Afin d’équilibrer ses comptes, l’Alliance israélite universelle se sépare d’un trésor daté fin du XIIIe-début du XIVe siècle, dont la valeur est estimée de 4 à 6 millions de dollars.

Un crève-cœur pour nombre de chercheurs et de membres de la communauté juive.

La fête des Tabernacles (Sukkot), qui a suivi, du 20 au 27 septembre, les célébrations de Roch Hachana et de Yom Kippour, est habituellement synonyme de joie et de rassemblement. L’annonce de la vente par l’Alliance israélite universelle (AIU), dont le siège est en France, du Mahzor Luzzatto, un recueil de prières hébraïques daté fin du XIIIe-début du XIVsiècle, a pourtant divisé la communauté juive et scandalisé le monde de la recherche.

Car le manuscrit, qui sera proposé le 19 octobre chez Sotheby’s à New York, n’a rien d’ordinaire.
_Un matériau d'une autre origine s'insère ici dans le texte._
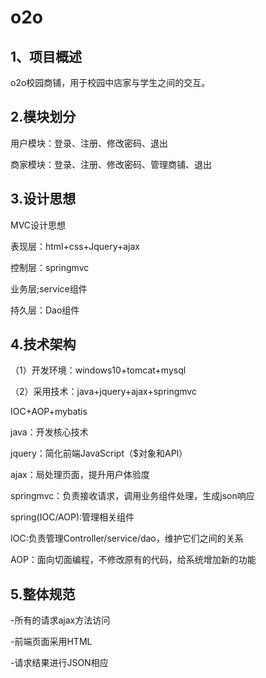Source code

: # o2o
## 1、项目概述

o2o校园商铺，用于校园中店家与学生之间的交互。

## 2.模块划分

用户模块：登录、注册、修改密码、退出

商家模块：登录、注册、修改密码、管理商铺、退出

## 3.设计思想

MVC设计思想

表现层：html+css+Jquery+ajax

控制层：springmvc

业务层;service组件

持久层：Dao组件

## 4.技术架构

（1）开发环境：windows10+tomcat+mysql

（2）采用技术：java+jquery+ajax+springmvc

IOC+AOP+mybatis

java：开发核心技术

jquery：简化前端JavaScript（$对象和API）

ajax：局处理页面，提升用户体验度

springmvc：负责接收请求，调用业务组件处理，生成json响应

spring(IOC/AOP):管理相关组件

IOC:负责管理Controller/service/dao，维护它们之间的关系

AOP：面向切面编程，不修改原有的代码，给系统增加新的功能

## 5.整体规范

-所有的请求ajax方法访问

-前端页面采用HTML

-请求结果进行JSON相应

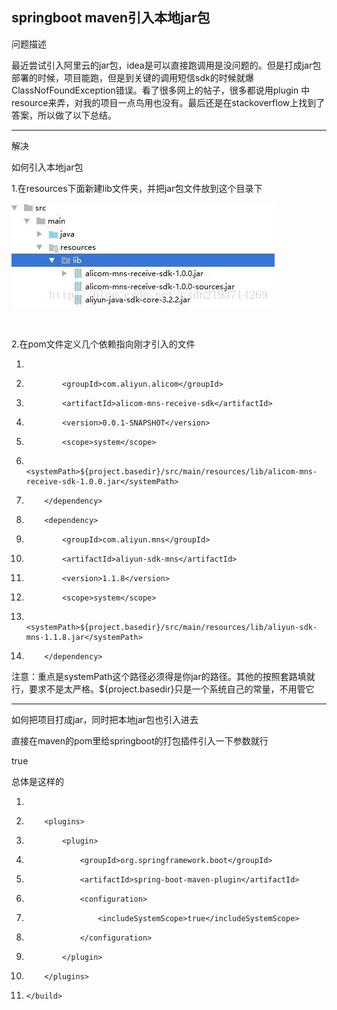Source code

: ## springboot maven引入本地jar包

问题描述

最近尝试引入阿里云的jar包，idea是可以直接跑调用是没问题的。但是打成jar包部署的时候，项目能跑，但是到关键的调用短信sdk的时候就爆ClassNofFoundException错误。看了很多网上的帖子，很多都说用plugin 中resource来弄，对我的项目一点鸟用也没有。最后还是在stackoverflow上找到了答案，所以做了以下总结。

---

解决

如何引入本地jar包

1.在resources下面新建lib文件夹，并把jar包文件放到这个目录下 

![](../../assets/1659272791375.jpeg)

 

2.在pom文件定义几个依赖指向刚才引入的文件

1. <dependency>

1.             <groupId>com.aliyun.alicom</groupId>

1.             <artifactId>alicom-mns-receive-sdk</artifactId>

1.             <version>0.0.1-SNAPSHOT</version>

1.             <scope>system</scope>

1.             <systemPath>${project.basedir}/src/main/resources/lib/alicom-mns-receive-sdk-1.0.0.jar</systemPath>

1.         </dependency>

1.         <dependency>

1.             <groupId>com.aliyun.mns</groupId>

1.             <artifactId>aliyun-sdk-mns</artifactId>

1.             <version>1.1.8</version>

1.             <scope>system</scope>

1.             <systemPath>${project.basedir}/src/main/resources/lib/aliyun-sdk-mns-1.1.8.jar</systemPath>

1.         </dependency>

注意：重点是systemPath这个路径必须得是你jar的路径。其他的按照套路填就行，要求不是太严格。${project.basedir}只是一个系统自己的常量，不用管它

---

如何把项目打成jar，同时把本地jar包也引入进去

直接在maven的pom里给springboot的打包插件引入一下参数就行

<includeSystemScope>true</includeSystemScope>

总体是这样的

1. <build>

1.         <plugins>

1.             <plugin>

1.                 <groupId>org.springframework.boot</groupId>

1.                 <artifactId>spring-boot-maven-plugin</artifactId>

1.                 <configuration>

1.                     <includeSystemScope>true</includeSystemScope>

1.                 </configuration>

1.             </plugin>

1.         </plugins>

1.     </build>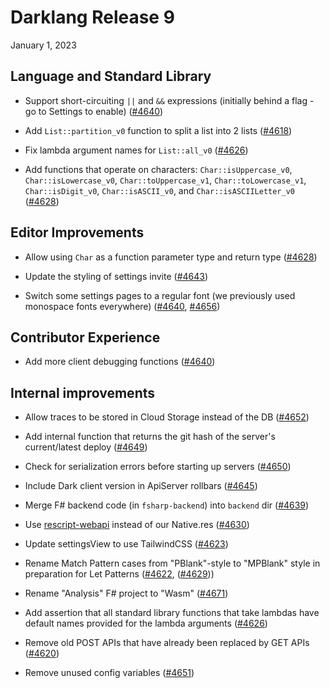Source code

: # Darklang Release 9

January 1, 2023

## Language and Standard Library

- Support short-circuiting `||` and `&&` expressions (initially behind a flag -
  go to Settings to enable)
  ([#4640](https://github.com/darklang/dark/pull/4640))

- Add `List::partition_v0` function to split a list into 2 lists
  ([#4618](https://github.com/darklang/dark/pull/4618))

- Fix lambda argument names for `List::all_v0`
  ([#4626](https://github.com/darklang/dark/pull/4626))

- Add functions that operate on characters: `Char::isUppercase_v0`,
  `Char::isLowercase_v0`, `Char::toUppercase_v1`, `Char::toLowercase_v1`,
  `Char::isDigit_v0`, `Char::isASCII_v0`, and `Char::isASCIILetter_v0`
  ([#4628](https://github.com/darklang/dark/pull/4628))

## Editor Improvements

- Allow using `Char` as a function parameter type and return type
  ([#4628](https://github.com/darklang/dark/pull/4628))

- Update the styling of settings invite
  ([#4643](https://github.com/darklang/dark/pull/4643))

- Switch some settings pages to a regular font (we previously used monospace
  fonts everywhere) ([#4640](https://github.com/darklang/dark/pull/4640),
  [#4656](https://github.com/darklang/dark/pull/4656))

## Contributor Experience

- Add more client debugging functions
  ([#4640](https://github.com/darklang/dark/pull/4640))

## Internal improvements

- Allow traces to be stored in Cloud Storage instead of the DB
  ([#4652](https://github.com/darklang/dark/pull/4652))

- Add internal function that returns the git hash of the server's current/latest
  deploy ([#4649](https://github.com/darklang/dark/pull/4649))

- Check for serialization errors before starting up servers
  ([#4650](https://github.com/darklang/dark/pull/4650))

- Include Dark client version in ApiServer rollbars
  ([#4645](https://github.com/darklang/dark/pull/4645))

- Merge F# backend code (in `fsharp-backend`) into `backend` dir
  ([#4639](https://github.com/darklang/dark/pull/4639))

- Use [rescript-webapi](https://www.npmjs.com/package/rescript-webapi) instead
  of our Native.res ([#4630](https://github.com/darklang/dark/pull/4630))

- Update settingsView to use TailwindCSS
  ([#4623](https://github.com/darklang/dark/pull/4623))

- Rename Match Pattern cases from "PBlank"-style to "MPBlank" style in
  preparation for Let Patterns
  ([#4622](https://github.com/darklang/dark/pull/4622),
  ([#4629](https://github.com/darklang/dark/pull/4629)))

- Rename "Analysis" F# project to "Wasm"
  ([#4671](https://github.com/darklang/dark/pull/4671))

- Add assertion that all standard library functions that take lambdas have
  default names provided for the lambda arguments
  ([#4626](https://github.com/darklang/dark/pull/4626))

- Remove old POST APIs that have already been replaced by GET APIs
  ([#4620](https://github.com/darklang/dark/pull/4620))

- Remove unused config variables
  ([#4651](https://github.com/darklang/dark/pull/4651))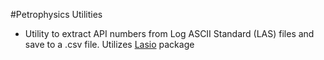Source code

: #Petrophysics Utilities

* Utility to extract API numbers from Log ASCII Standard (LAS) files and save to a .csv file. Utilizes [Lasio](https://github.com/kinverarity1/lasio) package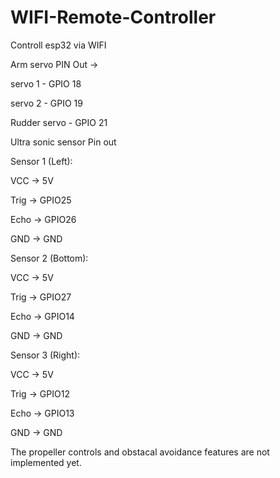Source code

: # WIFI-Remote-Controller

Controll esp32 via WIFI

Arm servo PIN Out ->

servo 1 - GPIO 18

servo 2 - GPIO 19

Rudder servo - GPIO 21

Ultra sonic sensor Pin out

Sensor 1 (Left):

VCC → 5V

Trig → GPIO25

Echo → GPIO26

GND → GND

Sensor 2 (Bottom):

VCC → 5V

Trig → GPIO27

Echo → GPIO14

GND → GND

Sensor 3 (Right):

VCC → 5V

Trig → GPIO12

Echo → GPIO13

GND → GND

The propeller controls and obstacal avoidance features are not implemented yet.
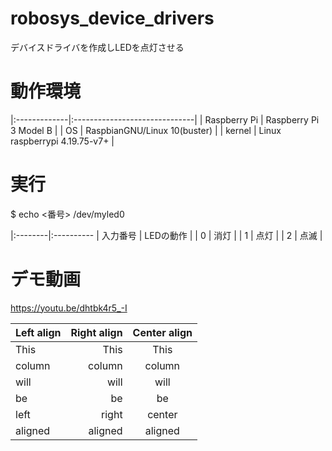 # robosys_device_drivers
デバイスドライバを作成しLEDを点灯させる

# 動作環境
|:-------------|:------------------------------|
| Raspberry Pi | Raspberry Pi 3 Model B        |
| OS           | RaspbianGNU/Linux 10(buster)  |
| kernel       | Linux raspberrypi 4.19.75-v7+ |

# 実行
$ echo <番号> /dev/myled0

|:--------|:----------
| 入力番号 | LEDの動作 |
| 0       | 消灯      |
| 1       | 点灯      |
| 2       | 点滅      |

# デモ動画
https://youtu.be/dhtbk4r5_-I

| Left align | Right align | Center align |
|:-----------|------------:|:------------:|
| This       |        This |     This     |
| column     |      column |    column    |
| will       |        will |     will     |
| be         |          be |      be      |
| left       |       right |    center    |
| aligned    |     aligned |   aligned    |
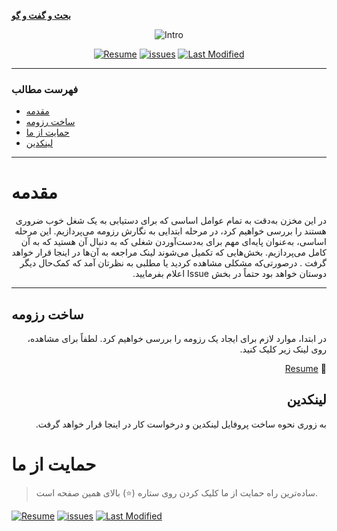 <div  align="left"  markdown="1">


[**بحث و گفت و گو**](https://github.com/soheilsec/WAP-Interview/issues)

</div>

  <div  align=center  markdown="1">
  
![Intro](https://user-images.githubusercontent.com/46918547/260325661-63e1da97-8473-4934-8e9c-d0209109b8eb.jpg)

[![Resume](https://img.shields.io/badge/Resume-blue)](https://github.com/LaneZero/FireUpJob/tree/main/Resume) [![issues](https://img.shields.io/github/issues/LaneZero/FireUpJob/Repo)](https://github.com/LaneZero/FireUpJob/issues) [![Last Modified](https://img.shields.io/badge/Last%20Modified-2023%2F08%2F17-DD571C)](https://github.com/LaneZero/FireUpJob)

</div>

<div  dir=“rtl”  markdown=“1”>

***

### فهرست مطالب

- [مقدمه](#%D9%85%D9%82%D8%AF%D9%85%D9%87)
- [ساخت رزومه](#%D8%B3%D8%A7%D8%AE%D8%AA-%D8%B1%D8%B2%D9%88%D9%85%D9%87)
- [حمایت از ما](#%D8%AD%D9%85%D8%A7%DB%8C%D8%AA-%D8%A7%D8%B2-%D9%85%D8%A7)
- [لینکدین](#لینکدین)

***
</div>

# مقدمه
<div  dir="rtl"  text-align="justify"  markdown="1">

در این مخزن به‌دقت به تمام عوامل اساسی که برای دستیابی به یک شغل خوب ضروری هستند را بررسی خواهیم کرد، در مرحله ابتدایی به نگارش رزومه می‌پردازیم. این مرحله اساسی، به‌عنوان پایه‌ای مهم برای به‌دست‌آوردن شغلی که به دنبال آن هستید که به آن کامل می‌پردازیم.
بخش‌هایی که تکمیل می‌شوند لینک مراجعه به آن‌ها در اینجا قرار خواهد گرفت .
درصورتی‌که مشکلی مشاهده کردید یا مطلبی به نظرتان آمد که کمک‌حال دیگر دوستان خواهد بود حتماً در بخش Issue اعلام بفرمایید.

</div>

---
## ساخت رزومه

<div  dir="rtl"  markdown="1">

در ابتدا، موارد لازم برای ایجاد یک رزومه را بررسی خواهیم کرد. لطفاً برای مشاهده، روی لینک زیر کلیک کنید.

🔖 [Resume](https://github.com/LaneZero/FireUpJob/tree/main/Resume)

## لینکدین
به زوری نحوه ساخت پروفایل لینکدین و درخواست کار در اینجا قرار خواهد گرفت.
</div>
  

# حمایت از ما


>ساده‌ترین راه حمایت از ما کلیک کردن روی ستاره (⭐) بالای همین صفحه است.

[
![Resume](https://img.shields.io/badge/Resume-blue)](https://github.com/LaneZero/FireUpJob/tree/main/Resume) [![issues](https://img.shields.io/github/issues/LaneZero/FireUpJob/Repo)](https://github.com/LaneZero/FireUpJob/issues) [![Last Modified](https://img.shields.io/badge/Last%20Modified-2023%2F08%2F17-DD571C)](https://github.com/LaneZero/FireUpJob)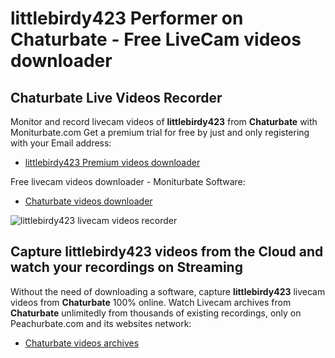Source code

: # littlebirdy423 Performer on Chaturbate - Free LiveCam videos downloader

## Chaturbate Live Videos Recorder

Monitor and record livecam videos of **littlebirdy423** from **Chaturbate** with Moniturbate.com
Get a premium trial for free by just and only registering with your Email address:
* [littlebirdy423 Premium videos downloader](https://moniturbate.com/request-demo-licence-key.html)

Free livecam videos downloader - Moniturbate Software:
* [Chaturbate videos downloader](https://moniturbate.com/moniturbate-download-software.html)

![littlebirdy423 livecam videos recorder](https://peachurnet.com/templates/moniturbate-software.png)


## Capture littlebirdy423 videos from the Cloud and watch your recordings on Streaming

Without the need of downloading a software, capture **littlebirdy423** livecam videos from **Chaturbate** 100% online.
Watch Livecam archives from **Chaturbate** unlimitedly from thousands of existing recordings, only on Peachurbate.com and its websites network:
* [Chaturbate videos archives](https://peachurnet.com/)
Avec ses lettrines peuplées d’animaux fantastiques et de personnages stylisés à tête d’oiseau, « c’est l’un des rares manuscrits enluminés antérieurs à 1300 », précise Colette Sirat, doyenne de la codicologie hébraïque en France.

Écrit dans le sud de l’Allemagne, il a transité par l’Europe et a été annoté au fil des ans. « On connaît moins d’une vingtaine de livres de prières juifs illustrés de cette époque, et celui-ci est le seul connu en mains privées », indique-t-on chez Sotheby’s. L’estimation, de 4 à 6 millions de dollars, est à la mesure de sa rareté.

Certificat d’exportation

Nommé d’après l’un de ses anciens propriétaires, Samuel Luzzatto (1800-1865), ce Mahzor a été présenté à deux reprises au public, en 1991 dans l’exposition « D’une main forte » à la Bibliothèque nationale de France (BNF), à Paris, puis en 2018 dans « Saints et croyants, les juifs d’Europe du Nord au Moyen Age », au Musée des antiquités de Rouen. « Il témoigne à la fois de l’histoire des juifs expulsés de France et des différents rituels ashkénazes. C’est un manuscrit magnifique, c’est incompréhensible qu’il puisse partir », se désole Sonia Fellous, chargée de recherche au CNRS, à l’Institut de recherche en histoire des textes.

Une pétition en ligne, signée notamment par l’ancien ministre de la culture Jean-Jacques Aillagon et le philosophe Antoine Compagnon, appelle « à la recherche de toutes les solutions pour qu’il soit classé comme “œuvre d’intérêt patrimonial majeur” ». Cette procédure permettrait aux mécènes qui achèteraient l’œuvre pour le donner à l’Etat français de profiter de 90 % de déductions fiscales.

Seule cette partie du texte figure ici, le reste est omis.